On Wed, Nov 4, 2009 at 1:27 PM, Aaron Bartell <aaronbartell@xxxxxxxxx>wrote:
What is your *nix story? (FYI, Using an asterisk in place of the L in
Linux is a way to reference both Unix and Linux which are very similar in
nature as I understand it. I also understand that Mac OSX is more based on
Unix than Linux. )
I've been using Linux on and off since the mid 90's. At first just as a box
to serve as file storage, and before everything was locked down, my own
email server. My first project to get the iSeries and linux playing together
was when I converted some expensive dial in work station controllers with
9600 baud modems (which we only had 2 of) into a mini ISP where you could
dial in and we had 6 whole 33.6k modems that answered and passed you through
to sessions on the iSeries. Going into work for nightly fixes almost became
a thing of the past. At some point in the late 90's early 2000's, I ran
through my first attempt at a Linux desktop. I was functional as a
programmer doing green screen work, but not more efficient. I moved to the
company I'm with now in 2001, and the first 5 years I used a windows desktop
again. In 2006 I became more involved in doing data conversion into our
system than actual green screen programming, and switched back to Linux full
time.

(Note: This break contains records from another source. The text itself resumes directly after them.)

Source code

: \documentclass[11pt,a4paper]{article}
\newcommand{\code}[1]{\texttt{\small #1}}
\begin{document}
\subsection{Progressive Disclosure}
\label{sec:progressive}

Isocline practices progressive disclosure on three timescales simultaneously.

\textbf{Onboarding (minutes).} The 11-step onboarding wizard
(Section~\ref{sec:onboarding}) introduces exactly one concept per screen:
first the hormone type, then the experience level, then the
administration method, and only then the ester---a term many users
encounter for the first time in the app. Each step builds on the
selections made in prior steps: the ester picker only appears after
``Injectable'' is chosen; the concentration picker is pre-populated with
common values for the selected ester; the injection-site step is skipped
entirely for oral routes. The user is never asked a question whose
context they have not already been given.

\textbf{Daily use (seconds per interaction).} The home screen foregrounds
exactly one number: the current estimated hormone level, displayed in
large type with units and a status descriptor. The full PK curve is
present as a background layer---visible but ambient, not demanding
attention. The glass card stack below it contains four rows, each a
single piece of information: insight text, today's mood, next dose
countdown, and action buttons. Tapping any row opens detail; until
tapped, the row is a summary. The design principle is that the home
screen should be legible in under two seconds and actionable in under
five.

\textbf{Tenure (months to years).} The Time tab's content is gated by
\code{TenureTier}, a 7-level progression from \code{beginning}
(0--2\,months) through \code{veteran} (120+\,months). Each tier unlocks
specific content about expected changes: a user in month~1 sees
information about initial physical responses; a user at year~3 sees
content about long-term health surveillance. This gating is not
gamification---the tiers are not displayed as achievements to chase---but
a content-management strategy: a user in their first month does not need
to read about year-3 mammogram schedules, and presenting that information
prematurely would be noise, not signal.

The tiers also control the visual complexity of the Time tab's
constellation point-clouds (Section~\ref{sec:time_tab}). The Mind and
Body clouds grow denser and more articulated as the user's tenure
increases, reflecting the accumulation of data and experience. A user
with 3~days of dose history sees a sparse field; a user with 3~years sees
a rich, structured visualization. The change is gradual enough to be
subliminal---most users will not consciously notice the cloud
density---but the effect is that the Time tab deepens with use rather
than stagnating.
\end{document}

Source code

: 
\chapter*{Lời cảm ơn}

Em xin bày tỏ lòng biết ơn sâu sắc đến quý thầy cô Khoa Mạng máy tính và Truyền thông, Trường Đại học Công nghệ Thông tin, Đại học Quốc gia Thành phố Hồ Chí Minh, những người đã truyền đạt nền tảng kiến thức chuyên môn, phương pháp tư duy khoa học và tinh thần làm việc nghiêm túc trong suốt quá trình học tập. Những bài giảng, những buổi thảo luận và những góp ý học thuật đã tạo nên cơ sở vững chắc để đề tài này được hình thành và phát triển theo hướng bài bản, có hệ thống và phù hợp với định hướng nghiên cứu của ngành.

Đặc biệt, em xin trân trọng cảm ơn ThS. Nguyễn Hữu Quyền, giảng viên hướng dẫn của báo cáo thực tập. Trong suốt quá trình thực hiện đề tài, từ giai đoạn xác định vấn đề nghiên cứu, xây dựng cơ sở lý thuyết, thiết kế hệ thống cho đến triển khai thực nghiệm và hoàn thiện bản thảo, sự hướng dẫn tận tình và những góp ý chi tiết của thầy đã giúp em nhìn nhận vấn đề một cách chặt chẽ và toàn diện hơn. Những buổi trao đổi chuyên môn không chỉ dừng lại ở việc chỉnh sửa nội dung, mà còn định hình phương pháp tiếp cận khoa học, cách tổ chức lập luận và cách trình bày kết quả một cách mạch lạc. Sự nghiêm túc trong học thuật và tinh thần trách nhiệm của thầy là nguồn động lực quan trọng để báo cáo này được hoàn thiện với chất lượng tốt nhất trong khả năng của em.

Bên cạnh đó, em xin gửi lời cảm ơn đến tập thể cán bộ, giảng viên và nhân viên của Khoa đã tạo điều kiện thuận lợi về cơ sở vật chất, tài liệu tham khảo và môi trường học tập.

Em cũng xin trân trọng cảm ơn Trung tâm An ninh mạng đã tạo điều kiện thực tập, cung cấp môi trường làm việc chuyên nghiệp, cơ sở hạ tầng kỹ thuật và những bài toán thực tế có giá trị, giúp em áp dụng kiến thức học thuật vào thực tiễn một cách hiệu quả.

I've been using Gentoo as a desktop ever since. All the printers I
use are networked attached and just work (Cannon's and HP's mostly) I don't
really have any other peripherals that need drivers so I don't have issues
with that. I use a Virtualbox session running WinXP for RDi, Client Access
is the native client running in a 32 bit environment (my system is fully 64
bit). I use Crossover to run Outlook. I use the native linux Zend client for
PHP. Right now my main work is directing the rewrite of a RPG medical
billing system into completely native PHP so this is working nicely for me.
I have my own test environment right on my desk. I write specs for the other
programmers in Openoffice, and I can do any of the development work I need
on either the iSeries, Linux or Windows servers that we have hosting the
various pieces.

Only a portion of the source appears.